The majority finds Tillman (and presumably all the waiver decisions cited by Neal ) limited waiver to discretionary sentencing choices.   They note the section 1202.4 restitution fine is discretionary in that a trial court may decide not to impose it for “compelling and extraordinary reasons.”   They further note section 1202.45 has no similar escape clause, and the trial court therefore must impose a parole revocation fine if it imposes a section 1202.4 restitution fine.   Because the parole revocation fine is mandatory, and it is statutorily set at an amount equal to the restitution fine, the majority reasons the trial court's failure to impose a parole revocation fine was jurisdictional error which could not be waived.

I respectfully suggest the majority reads Tillman too narrowly, and indeed, I believe their distinction cuts against them, weakening their argument rather than strengthening it.  Tillman involved two sentencing errors by the trial court-failure to impose a restitution fine and a parole revocation fine.   The Tillman court held the People nevertheless waived these errors by not objecting, finding it an improper use of scarce judicial resources to correct such a double-error for the first time on appeal.   Here, in contrast, there is only one error by the trial court-failure to impose a parole revocation fine.   Surely, if the sentencing court's two-fold error in Tillman was insufficiently grave to correct on appeal, the trial court's oversight here involving only one of those two errors is even less so.

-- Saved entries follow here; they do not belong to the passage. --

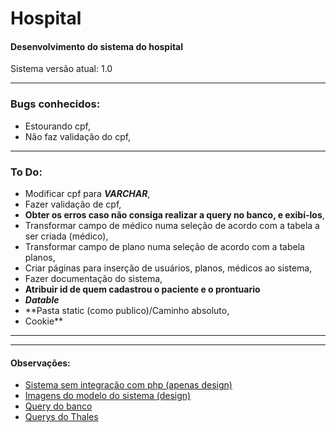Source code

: # Hospital
#### Desenvolvimento do sistema do hospital
Sistema versão atual: 1.0

-----
### Bugs conhecidos:
* Estourando cpf,
* Não faz validação do cpf,
-----
### To Do:
* Modificar cpf para  ***VARCHAR***,
* Fazer validação de cpf,
* **Obter os erros caso não consiga realizar a query no banco, e exibí-los**,
* Transformar campo de médico numa seleção de acordo com a tabela a ser criada (médico),
* Transformar campo de plano numa seleção de acordo com a tabela planos,
* Criar páginas para inserção de usuários, planos, médicos ao sistema,
* Fazer documentação do sistema,
* **Atribuir id de quem cadastrou o paciente e o prontuario**
* ***Datable***
* **Pasta static (como publico)/Caminho absoluto,
* Cookie**
-----
-----
#### Observações:
* [Sistema sem integração com php (apenas design)](https://github.com/ppcamp/Hospital/tree/master/html/modelo/hospital)
* [Imagens do modelo do sistema (design)](https://github.com/ppcamp/Hospital/tree/master/html/modelo)
* [Query do banco](https://github.com/ppcamp/Hospital/blob/master/html/modelo/db.sql)
* [Querys do Thales](https://github.com/ppcamp/Hospital/tree/master/html/modelo/SQL_CREATE_INSERT_PJHospital)

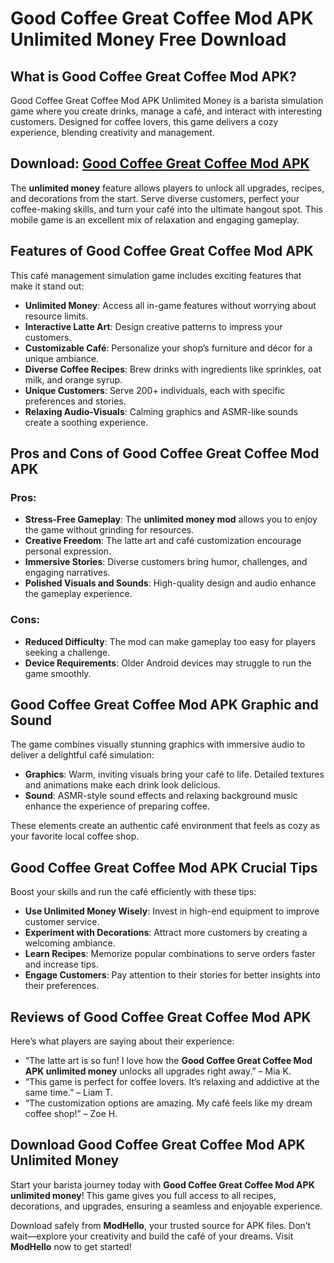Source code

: # Good Coffee Great Coffee Mod APK Unlimited Money Free Download

## What is Good Coffee Great Coffee Mod APK?

Good Coffee Great Coffee Mod APK Unlimited Money is a barista simulation game where you create drinks, manage a café, and interact with interesting customers. Designed for coffee lovers, this game delivers a cozy experience, blending creativity and management. 

## Download: [Good Coffee Great Coffee Mod APK](https://modhello.com/good-coffee-great-coffee/)

The **unlimited money** feature allows players to unlock all upgrades, recipes, and decorations from the start. Serve diverse customers, perfect your coffee-making skills, and turn your café into the ultimate hangout spot. This mobile game is an excellent mix of relaxation and engaging gameplay.

## Features of Good Coffee Great Coffee Mod APK

This café management simulation game includes exciting features that make it stand out:

- **Unlimited Money**: Access all in-game features without worrying about resource limits.
- **Interactive Latte Art**: Design creative patterns to impress your customers.
- **Customizable Café**: Personalize your shop’s furniture and décor for a unique ambiance.
- **Diverse Coffee Recipes**: Brew drinks with ingredients like sprinkles, oat milk, and orange syrup.
- **Unique Customers**: Serve 200+ individuals, each with specific preferences and stories.
- **Relaxing Audio-Visuals**: Calming graphics and ASMR-like sounds create a soothing experience.

## Pros and Cons of Good Coffee Great Coffee Mod APK

### Pros:
- **Stress-Free Gameplay**: The **unlimited money mod** allows you to enjoy the game without grinding for resources.
- **Creative Freedom**: The latte art and café customization encourage personal expression.
- **Immersive Stories**: Diverse customers bring humor, challenges, and engaging narratives.
- **Polished Visuals and Sounds**: High-quality design and audio enhance the gameplay experience.

### Cons:
- **Reduced Difficulty**: The mod can make gameplay too easy for players seeking a challenge.
- **Device Requirements**: Older Android devices may struggle to run the game smoothly.

## Good Coffee Great Coffee Mod APK Graphic and Sound

The game combines visually stunning graphics with immersive audio to deliver a delightful café simulation:

- **Graphics**: Warm, inviting visuals bring your café to life. Detailed textures and animations make each drink look delicious.
- **Sound**: ASMR-style sound effects and relaxing background music enhance the experience of preparing coffee.

These elements create an authentic café environment that feels as cozy as your favorite local coffee shop.

## Good Coffee Great Coffee Mod APK Crucial Tips

Boost your skills and run the café efficiently with these tips:

- **Use Unlimited Money Wisely**: Invest in high-end equipment to improve customer service.
- **Experiment with Decorations**: Attract more customers by creating a welcoming ambiance.
- **Learn Recipes**: Memorize popular combinations to serve orders faster and increase tips.
- **Engage Customers**: Pay attention to their stories for better insights into their preferences.

## Reviews of Good Coffee Great Coffee Mod APK

Here’s what players are saying about their experience:

- “The latte art is so fun! I love how the **Good Coffee Great Coffee Mod APK unlimited money** unlocks all upgrades right away.” – Mia K.
- “This game is perfect for coffee lovers. It’s relaxing and addictive at the same time.” – Liam T.
- “The customization options are amazing. My café feels like my dream coffee shop!” – Zoe H.

## Download Good Coffee Great Coffee Mod APK Unlimited Money

Start your barista journey today with **Good Coffee Great Coffee Mod APK unlimited money**! This game gives you full access to all recipes, decorations, and upgrades, ensuring a seamless and enjoyable experience.

Download safely from **ModHello**, your trusted source for APK files. Don’t wait—explore your creativity and build the café of your dreams. Visit **ModHello** now to get started!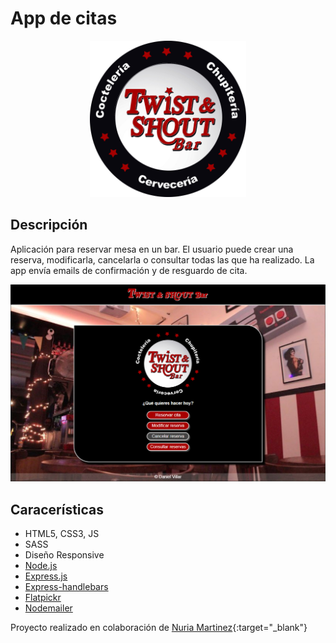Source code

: # App de citas

<p align="center">
<img src="public/img/logo.png" width="250">
</p>

## Descripción

Aplicación para reservar mesa en un bar. El usuario puede crear una reserva, modificarla, cancelarla o consultar todas las que ha realizado. La app envía emails de confirmación y de resguardo de cita.

<p align="center">
<img src="public/img/readme.jpg" width="700">
</p>

## Caracerísticas

* HTML5, CSS3, JS
* SASS
* Diseño Responsive
* [Node.js](https://nodejs.org/es/)
* [Express.js](https://expressjs.com/es/)
* [Express-handlebars](https://www.npmjs.com/package/express-handlebars)
* [Flatpickr](https://flatpickr.js.org/)
* [Nodemailer](https://nodemailer.com/about/)

Proyecto realizado en colaboración de [Nuria Martinez](https://github.com/nurimartinez){:target="_blank"}
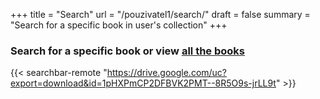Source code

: 
+++
title = "Search"
url = "/pouzivatel1/search/"
draft = false
summary = "Search for a specific book in user's collection"
+++

### Search for a specific book or view [all the books](/pouzivatel1/preview/)

{{< searchbar-remote "https://drive.google.com/uc?export=download&id=1pHXPmCP2DFBVK2PMT--8R5O9s-jrLL9t" >}}


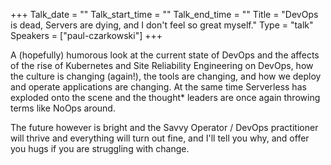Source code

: +++
Talk_date = ""
Talk_start_time = ""
Talk_end_time = ""
Title = "DevOps is dead, Servers are dying, and I don't feel so great myself."
Type = "talk"
Speakers = ["paul-czarkowski"]
+++


A (hopefully) humorous look at the current state of DevOps and the affects of the rise of Kubernetes and Site Reliability Engineering on DevOps, how the culture is changing (again!), the tools are changing, and how we deploy and operate applications are changing.  At the same time Serverless has exploded onto the scene and the thought* leaders are once again throwing terms like NoOps around.



The future however is bright and the Savvy Operator / DevOps practitioner will thrive and everything will turn out fine, and I'll tell you why, and offer you hugs if you are struggling with change.
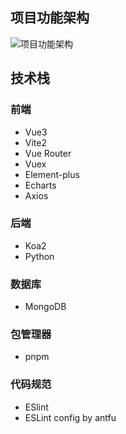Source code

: ## 项目功能架构

![项目功能架构](https://cdn.jsdelivr.net/gh/LaicZhang/picture-bed/com/20220206202800.png)

## 技术栈

### 前端

- Vue3
- Vite2
- Vue Router
- Vuex
- Element-plus
- Echarts
- Axios

### 后端
- Koa2
- Python

### 数据库
- MongoDB

### 包管理器
- pnpm

### 代码规范
- ESlint
- ESLint config by antfu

In support of their reading of Tillman, the majority notes the Supreme Court did not expressly disapprove any of the Court of Appeal decisions that failure to impose a parole revocation fine with a section 1202.4 restitution fine is a legally unauthorized sentence which the People's failure to object does not waive.  (See, e.g., People v. Hannah (1999) 73 Cal.App.4th 270, 86 Cal.Rptr.2d 395;  People v. Hong (1998) 64 Cal.App.4th 1071, 76 Cal.Rptr.2d 23.)   The majority's observation is unpersuasive, however, because Tillman did not explicitly cite any Court of Appeal decisions, whether those it implicitly upheld or those it implicitly overruled.   Instead, Tillman noted the Courts of Appeal had split regarding the effect of the People's failure to object to a trial court's not imposing statutorily required restitution and parole revocation fines, some finding waiver and others not.  Tillman resolved that split by embracing the unnamed decisions which had found waiver.   In doing so, it rejected those unidentified decisions finding no waiver.   Hence, Tillman's failure to expressly disapprove People v. Hannah, supra, 73 Cal.App.4th 270, 86 Cal.Rptr.2d 395, and People v. Hong, supra, 64 Cal.App.4th 1071, 76 Cal.Rptr.2d 23, is of no merit, as Tillman overruled them sub silentio to the extent they belonged to the non-waiver line of cases.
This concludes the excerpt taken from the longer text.